Instagram vs Reality
Instagram vs Reality
I have a love-hate relationship with social media. On one hand, I love that I’m able to share our life in England with my family in South Africa. I’m so very grateful for that. It’s offered a space in which to connect with people in a similar situation as me – South Africans living abroad, teachers, parents, stepmoms, parents of babies with allergies – there seems to be a group for every kind of person.
(Minutes before Big J - then Little J - threw up his Christmas dinner)

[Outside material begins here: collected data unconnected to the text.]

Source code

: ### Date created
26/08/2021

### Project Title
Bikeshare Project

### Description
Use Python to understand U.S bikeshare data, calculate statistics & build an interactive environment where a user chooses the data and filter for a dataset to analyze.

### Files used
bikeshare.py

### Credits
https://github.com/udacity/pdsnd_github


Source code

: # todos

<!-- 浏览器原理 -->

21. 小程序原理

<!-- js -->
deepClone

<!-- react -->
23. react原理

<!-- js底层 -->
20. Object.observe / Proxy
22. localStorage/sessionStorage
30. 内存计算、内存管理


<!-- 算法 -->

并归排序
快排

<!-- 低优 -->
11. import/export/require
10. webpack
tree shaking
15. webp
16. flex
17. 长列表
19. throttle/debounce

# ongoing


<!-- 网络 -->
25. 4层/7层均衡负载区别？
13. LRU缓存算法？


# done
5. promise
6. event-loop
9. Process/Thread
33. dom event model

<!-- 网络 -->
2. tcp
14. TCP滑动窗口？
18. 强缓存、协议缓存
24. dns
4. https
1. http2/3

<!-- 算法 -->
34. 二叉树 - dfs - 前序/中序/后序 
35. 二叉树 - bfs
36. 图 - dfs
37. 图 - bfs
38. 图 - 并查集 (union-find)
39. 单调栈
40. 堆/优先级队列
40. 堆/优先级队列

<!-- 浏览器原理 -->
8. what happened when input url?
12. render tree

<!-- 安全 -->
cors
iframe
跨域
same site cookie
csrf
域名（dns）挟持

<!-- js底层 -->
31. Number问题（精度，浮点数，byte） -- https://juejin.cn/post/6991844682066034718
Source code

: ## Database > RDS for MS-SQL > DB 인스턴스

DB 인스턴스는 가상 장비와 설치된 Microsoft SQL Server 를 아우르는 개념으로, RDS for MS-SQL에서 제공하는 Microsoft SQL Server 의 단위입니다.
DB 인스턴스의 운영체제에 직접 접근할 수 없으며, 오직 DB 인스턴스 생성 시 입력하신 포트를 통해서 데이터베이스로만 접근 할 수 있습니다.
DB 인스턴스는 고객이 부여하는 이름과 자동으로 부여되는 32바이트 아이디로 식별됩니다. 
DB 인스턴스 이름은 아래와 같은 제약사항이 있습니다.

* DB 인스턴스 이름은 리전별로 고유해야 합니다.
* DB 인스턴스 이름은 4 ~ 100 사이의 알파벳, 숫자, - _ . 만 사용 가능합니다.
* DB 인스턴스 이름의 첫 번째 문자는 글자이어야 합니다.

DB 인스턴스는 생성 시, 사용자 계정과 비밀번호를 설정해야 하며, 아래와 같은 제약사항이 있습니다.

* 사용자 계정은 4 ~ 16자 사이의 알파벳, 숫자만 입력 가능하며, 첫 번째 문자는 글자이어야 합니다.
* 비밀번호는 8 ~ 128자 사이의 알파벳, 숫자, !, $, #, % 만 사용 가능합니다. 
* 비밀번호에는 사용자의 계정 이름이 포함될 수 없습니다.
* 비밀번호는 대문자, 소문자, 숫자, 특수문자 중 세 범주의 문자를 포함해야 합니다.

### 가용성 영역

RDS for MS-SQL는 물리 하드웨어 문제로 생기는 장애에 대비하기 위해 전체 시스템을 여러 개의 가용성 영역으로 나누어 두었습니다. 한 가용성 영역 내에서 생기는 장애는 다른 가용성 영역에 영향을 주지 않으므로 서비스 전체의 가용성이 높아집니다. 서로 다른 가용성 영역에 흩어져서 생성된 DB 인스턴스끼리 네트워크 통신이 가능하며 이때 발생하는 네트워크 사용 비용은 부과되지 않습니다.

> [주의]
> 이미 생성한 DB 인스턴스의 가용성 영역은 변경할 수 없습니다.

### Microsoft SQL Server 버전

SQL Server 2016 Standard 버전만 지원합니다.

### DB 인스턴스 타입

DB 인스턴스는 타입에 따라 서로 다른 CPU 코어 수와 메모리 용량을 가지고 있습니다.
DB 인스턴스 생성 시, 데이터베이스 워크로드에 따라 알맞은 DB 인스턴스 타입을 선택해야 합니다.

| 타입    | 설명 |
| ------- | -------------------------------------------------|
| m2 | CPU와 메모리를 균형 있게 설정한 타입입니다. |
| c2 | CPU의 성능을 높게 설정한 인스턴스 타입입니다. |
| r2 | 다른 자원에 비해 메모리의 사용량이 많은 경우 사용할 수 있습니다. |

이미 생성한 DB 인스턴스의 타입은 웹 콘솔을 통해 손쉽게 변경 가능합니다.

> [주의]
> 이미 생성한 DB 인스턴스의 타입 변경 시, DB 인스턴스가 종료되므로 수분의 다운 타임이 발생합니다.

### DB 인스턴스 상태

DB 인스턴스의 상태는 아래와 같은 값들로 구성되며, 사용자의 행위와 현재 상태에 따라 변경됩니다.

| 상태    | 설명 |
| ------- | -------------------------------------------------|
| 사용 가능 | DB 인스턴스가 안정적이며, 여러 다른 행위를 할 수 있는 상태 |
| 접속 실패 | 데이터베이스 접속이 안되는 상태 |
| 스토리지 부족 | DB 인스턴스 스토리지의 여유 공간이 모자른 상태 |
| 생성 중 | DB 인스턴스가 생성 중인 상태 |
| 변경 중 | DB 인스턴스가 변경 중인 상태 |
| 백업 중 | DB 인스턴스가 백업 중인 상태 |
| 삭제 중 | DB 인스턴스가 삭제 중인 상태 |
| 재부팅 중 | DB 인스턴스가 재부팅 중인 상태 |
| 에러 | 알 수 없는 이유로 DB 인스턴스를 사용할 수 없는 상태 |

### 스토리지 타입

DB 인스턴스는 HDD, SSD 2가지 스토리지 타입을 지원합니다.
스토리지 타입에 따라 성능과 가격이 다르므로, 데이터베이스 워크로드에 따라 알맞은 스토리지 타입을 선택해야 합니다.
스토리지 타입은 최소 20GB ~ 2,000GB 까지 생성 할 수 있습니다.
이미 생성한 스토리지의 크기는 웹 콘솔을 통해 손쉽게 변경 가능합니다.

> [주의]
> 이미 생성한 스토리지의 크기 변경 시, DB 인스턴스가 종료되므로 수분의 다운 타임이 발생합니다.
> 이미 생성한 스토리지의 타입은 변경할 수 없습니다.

On the other hand, it’s almost impossible to engage in this kind of media without falling into the joyless pit that is comparison. Everyone is better than you – better looking, better dressed, a better parent, a better decorator, a better cleaner, a better spouse – basically a better version of you in every way. (Wow. This is a depressing blog post for Christmas, Stace. What the blaze?) It’s hard to escape the comparison dementor once it has its claws in you. I find this particularly tricky during the festive season. It feels like everyone is trying to outdo each other – bigger tree, more presents, more Christmas events. It’s so difficult because we know that what we’re seeing a highlight reel. We know that we are just getting a snapshot of someone’s reality and yet, if you’re anything like me, I compare myself anyway. It’s a frustrating and disheartening cycle because after all “Comparison is the thief of joy”.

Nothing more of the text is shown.